You walk in to your physician's chambers after a test. The physician informs you that you are diabetic. That comes as a shock to you. Your next questions are you sure, it can't be. But even a second test confirms that.
What do you do? There is so much information floating around about diabetes that most if not many think it as a 'death warrant'. Immediate thoughts are about people who had diabetes undergoing all kinds of treatment, medications, restrictions, complications such non healing of ordinary wounds, and also how it impedes other treatment and so on.

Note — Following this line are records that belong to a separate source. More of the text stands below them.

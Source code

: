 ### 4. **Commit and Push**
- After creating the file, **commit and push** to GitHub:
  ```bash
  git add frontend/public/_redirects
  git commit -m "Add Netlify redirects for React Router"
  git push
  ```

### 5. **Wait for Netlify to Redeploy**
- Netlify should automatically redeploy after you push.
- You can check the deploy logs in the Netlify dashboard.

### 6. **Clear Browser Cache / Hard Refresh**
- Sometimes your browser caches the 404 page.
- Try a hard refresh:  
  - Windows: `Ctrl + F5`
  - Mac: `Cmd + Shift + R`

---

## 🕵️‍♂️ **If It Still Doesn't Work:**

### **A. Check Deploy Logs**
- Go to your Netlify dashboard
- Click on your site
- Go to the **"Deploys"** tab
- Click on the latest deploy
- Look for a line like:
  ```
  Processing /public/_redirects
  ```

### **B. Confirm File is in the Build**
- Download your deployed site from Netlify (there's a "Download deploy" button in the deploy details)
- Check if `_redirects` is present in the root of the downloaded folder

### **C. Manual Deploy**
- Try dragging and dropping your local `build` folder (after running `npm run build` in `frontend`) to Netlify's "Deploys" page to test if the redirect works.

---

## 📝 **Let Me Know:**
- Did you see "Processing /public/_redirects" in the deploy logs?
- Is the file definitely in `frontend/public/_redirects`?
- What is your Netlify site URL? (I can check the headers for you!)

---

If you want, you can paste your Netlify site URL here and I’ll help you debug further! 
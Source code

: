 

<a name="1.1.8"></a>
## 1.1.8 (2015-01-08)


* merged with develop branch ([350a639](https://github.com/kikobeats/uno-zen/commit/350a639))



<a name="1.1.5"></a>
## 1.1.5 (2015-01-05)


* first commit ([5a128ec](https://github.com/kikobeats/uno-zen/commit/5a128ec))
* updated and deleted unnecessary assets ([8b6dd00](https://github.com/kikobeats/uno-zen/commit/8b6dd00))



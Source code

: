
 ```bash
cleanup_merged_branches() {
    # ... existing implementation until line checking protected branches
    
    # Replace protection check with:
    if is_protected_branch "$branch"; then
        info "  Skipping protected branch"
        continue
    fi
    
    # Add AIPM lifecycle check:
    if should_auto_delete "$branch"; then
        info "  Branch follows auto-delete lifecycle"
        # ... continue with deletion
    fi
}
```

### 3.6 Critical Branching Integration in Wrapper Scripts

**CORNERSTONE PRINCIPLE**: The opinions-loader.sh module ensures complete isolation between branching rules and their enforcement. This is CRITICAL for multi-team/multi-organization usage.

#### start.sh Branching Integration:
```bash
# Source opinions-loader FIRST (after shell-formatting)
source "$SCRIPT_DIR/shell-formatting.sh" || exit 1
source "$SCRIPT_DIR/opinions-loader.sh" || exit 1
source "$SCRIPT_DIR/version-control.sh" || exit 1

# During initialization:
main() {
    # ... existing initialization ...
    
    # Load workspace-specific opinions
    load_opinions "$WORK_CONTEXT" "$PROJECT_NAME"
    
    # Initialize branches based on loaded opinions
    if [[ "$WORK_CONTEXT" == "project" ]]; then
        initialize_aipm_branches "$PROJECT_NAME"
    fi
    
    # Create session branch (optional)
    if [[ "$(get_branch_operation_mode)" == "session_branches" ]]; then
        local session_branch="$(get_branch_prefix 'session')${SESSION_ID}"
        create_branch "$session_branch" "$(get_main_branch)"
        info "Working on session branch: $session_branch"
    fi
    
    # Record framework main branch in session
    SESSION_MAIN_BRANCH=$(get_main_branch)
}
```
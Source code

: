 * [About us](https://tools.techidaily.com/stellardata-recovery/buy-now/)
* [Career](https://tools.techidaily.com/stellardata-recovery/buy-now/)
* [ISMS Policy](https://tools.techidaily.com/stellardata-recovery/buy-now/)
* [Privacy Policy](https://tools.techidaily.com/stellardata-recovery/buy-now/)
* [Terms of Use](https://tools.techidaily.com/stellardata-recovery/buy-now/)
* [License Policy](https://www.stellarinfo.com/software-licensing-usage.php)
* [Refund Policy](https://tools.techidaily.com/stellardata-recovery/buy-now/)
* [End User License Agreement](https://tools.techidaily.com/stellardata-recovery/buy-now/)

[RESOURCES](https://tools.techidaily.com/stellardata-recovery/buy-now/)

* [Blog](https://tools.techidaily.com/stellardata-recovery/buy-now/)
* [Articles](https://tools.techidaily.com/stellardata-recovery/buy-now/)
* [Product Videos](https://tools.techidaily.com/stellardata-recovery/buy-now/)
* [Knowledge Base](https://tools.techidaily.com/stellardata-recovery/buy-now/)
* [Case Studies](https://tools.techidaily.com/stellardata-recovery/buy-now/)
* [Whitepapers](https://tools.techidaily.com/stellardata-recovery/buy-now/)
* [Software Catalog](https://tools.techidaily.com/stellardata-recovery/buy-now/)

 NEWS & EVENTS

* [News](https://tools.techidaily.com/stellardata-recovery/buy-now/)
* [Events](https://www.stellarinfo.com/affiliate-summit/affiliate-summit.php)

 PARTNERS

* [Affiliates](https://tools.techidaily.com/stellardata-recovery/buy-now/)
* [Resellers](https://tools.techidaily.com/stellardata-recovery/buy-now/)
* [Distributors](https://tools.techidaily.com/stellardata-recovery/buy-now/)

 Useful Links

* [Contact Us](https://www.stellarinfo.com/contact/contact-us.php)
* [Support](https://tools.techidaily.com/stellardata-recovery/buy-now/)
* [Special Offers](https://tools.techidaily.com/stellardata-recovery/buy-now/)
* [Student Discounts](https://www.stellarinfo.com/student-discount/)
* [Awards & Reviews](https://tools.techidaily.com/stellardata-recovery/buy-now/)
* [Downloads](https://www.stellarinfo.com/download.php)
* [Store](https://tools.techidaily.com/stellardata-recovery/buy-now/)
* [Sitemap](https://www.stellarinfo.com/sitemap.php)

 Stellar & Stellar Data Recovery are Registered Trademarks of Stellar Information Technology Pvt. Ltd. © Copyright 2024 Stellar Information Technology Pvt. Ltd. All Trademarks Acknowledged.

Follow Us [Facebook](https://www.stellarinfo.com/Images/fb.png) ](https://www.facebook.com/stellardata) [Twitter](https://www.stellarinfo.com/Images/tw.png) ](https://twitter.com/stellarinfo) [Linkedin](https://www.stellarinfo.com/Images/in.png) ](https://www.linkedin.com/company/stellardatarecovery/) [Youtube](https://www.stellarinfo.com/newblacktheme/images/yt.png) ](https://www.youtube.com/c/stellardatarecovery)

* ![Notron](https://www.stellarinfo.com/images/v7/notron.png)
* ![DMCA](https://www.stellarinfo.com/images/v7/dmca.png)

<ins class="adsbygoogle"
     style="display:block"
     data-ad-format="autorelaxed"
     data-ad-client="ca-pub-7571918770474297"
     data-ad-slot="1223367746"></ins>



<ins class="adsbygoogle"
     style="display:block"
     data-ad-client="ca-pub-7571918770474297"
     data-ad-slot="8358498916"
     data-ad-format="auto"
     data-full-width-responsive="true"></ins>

Yes it is difficult to cope with the diagnosis of diabetes. Most refuse to believe that they could be the carrier of diabetes. They spend money in getting it checked again and again in despair. Ultimately, when it is sufficiently confirmed, they fall into despair. And despair leads to depression. Visions of impairment, incapacity to do certain things, and other similar thoughts crowd the mind, leading to depression. The American Diabetes Association has studies to prove that diabetes are greater risk of falling into depression - itself another disease.
Loss of appetite, inability to concentrate, lack of interest in day to day activity, inability to sleep, or disturbed sleep pattern, including excessive sleep are some of the symptoms that are indicative of depression. What is not realised that depression combined with diabetes is a dangerous condition.
If you are one such person and suffer from signs of depression, you should consult your physician to help you, or refer you to a therapist who is cognizant of the disease, and who can perhaps help you. Seeking help does not mean you are helpless. On the other hand, seeking help means you want support from experts who could help you through the phase your are undergoing. Remember that you are one of the many thousands who suffer from this disease, and who have successfully overcome the present phase you are in, and are now leading healthy lives.
There are support groups available consisting of people like you, who have diabetes, and many of them have been through the trauma you are now undergoing. Talking it out with them will act as a balm for your "why me" syndrome.
Diabetes is not a life threatening disease, any more. It can be controlled provided you are ready to make some alterations to your lifestyle. Your lifestyle undergoes only minor changes and not major ones. The more you learn about it, the more you will find that it is controllable, without any major changes in your lifestyle. Yes, there will be restrictions and pills to take. But it is not the end of the world for you. Learn from various sources. Get in touch with the American Diabetes Foundation, or visit their website. Learn what it is all about, and what are the medications available. You will be pleasantly surprised to find that nearly 95 per cent of the diabetics lead normal lives. The more you learn about the disease, the better you will feel.
Control of diabetes has come to such an advanced stage that individuals need not give up their favorite foods or their leisure time activities. of course there are new medications to take, more frequent tests, and several visits to the physician before your ideal medication combination is arrived at. This itself is stressful. But take it in your stride. Don't feel helpless, because there is no need to. There are enough diabetics around. All you have to do is to get in touch with them. The American Diabetes Association is one such organisation, and they will be happy to help.